## [Required work]
Every word of the listing should be reproduced without alteration.

START Data supplied

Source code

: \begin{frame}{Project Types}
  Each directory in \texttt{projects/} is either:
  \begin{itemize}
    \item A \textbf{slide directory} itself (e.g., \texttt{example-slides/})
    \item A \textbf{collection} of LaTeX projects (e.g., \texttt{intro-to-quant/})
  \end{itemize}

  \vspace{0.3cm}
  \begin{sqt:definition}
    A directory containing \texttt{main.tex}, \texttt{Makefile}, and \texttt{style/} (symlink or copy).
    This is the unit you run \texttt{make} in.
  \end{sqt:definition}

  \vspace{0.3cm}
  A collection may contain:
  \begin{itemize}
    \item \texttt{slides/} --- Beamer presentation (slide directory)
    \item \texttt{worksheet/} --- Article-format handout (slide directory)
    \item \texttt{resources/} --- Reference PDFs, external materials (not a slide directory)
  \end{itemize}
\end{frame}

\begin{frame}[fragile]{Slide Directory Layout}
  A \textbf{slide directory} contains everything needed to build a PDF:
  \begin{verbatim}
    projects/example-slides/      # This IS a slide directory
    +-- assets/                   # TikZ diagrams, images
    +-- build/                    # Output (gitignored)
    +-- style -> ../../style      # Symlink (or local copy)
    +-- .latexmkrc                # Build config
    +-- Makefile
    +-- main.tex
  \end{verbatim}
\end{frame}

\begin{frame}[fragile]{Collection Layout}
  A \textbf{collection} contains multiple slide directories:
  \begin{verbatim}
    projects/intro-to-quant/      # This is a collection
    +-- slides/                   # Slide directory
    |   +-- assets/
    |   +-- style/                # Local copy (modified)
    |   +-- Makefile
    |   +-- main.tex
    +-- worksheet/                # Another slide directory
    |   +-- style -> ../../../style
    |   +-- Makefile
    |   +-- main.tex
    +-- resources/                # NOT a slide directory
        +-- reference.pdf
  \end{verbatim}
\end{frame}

END Data supplied

## [Answer space]
Source code

: \begin{frame}{Project Types}
  Each directory in \texttt{projects/} is either:
  \begin{itemize}
    \item A \textbf{slide directory} itself (e.g., \texttt{example-slides/})
    \item A \textbf{collection} of LaTeX projects (e.g., \texttt{intro-to-quant/})
  \end{itemize}

  \vspace{0.3cm}
  \begin{sqt:definition}
    A directory containing \texttt{main.tex}, \texttt{Makefile}, and \texttt{style/} (symlink or copy).
    This is the unit you run \texttt{make} in.
  \end{sqt:definition}

  \vspace{0.3cm}
  A collection may contain:
  \begin{itemize}
    \item \texttt{slides/} --- Beamer presentation (slide directory)
    \item \texttt{worksheet/} --- Article-format handout (slide directory)
    \item \texttt{resources/} --- Reference PDFs, external materials (not a slide directory)
  \end{itemize}
\end{frame}

\begin{frame}[fragile]{Slide Directory Layout}
  A \textbf{slide directory} contains everything needed to build a PDF:
  \begin{verbatim}
    projects/example-slides/      # This IS a slide directory
    +-- assets/                   # TikZ diagrams, images
    +-- build/                    # Output (gitignored)
    +-- style -> ../../style      # Symlink (or local copy)
    +-- .latexmkrc                # Build config
    +-- Makefile
    +-- main.tex
  \end{verbatim}
\end{frame}

\begin{frame}[fragile]{Collection Layout}
  A \textbf{collection} contains multiple slide directories:
  \begin{verbatim}
    projects/intro-to-quant/      # This is a collection
    +-- slides/                   # Slide directory
    |   +-- assets/
    |   +-- style/                # Local copy (modified)
    |   +-- Makefile
    |   +-- main.tex
    +-- worksheet/                # Another slide directory
    |   +-- style -> ../../../style
    |   +-- Makefile
    |   +-- main.tex
    +-- resources/                # NOT a slide directory
        +-- reference.pdf
  \end{verbatim}
\end{frame}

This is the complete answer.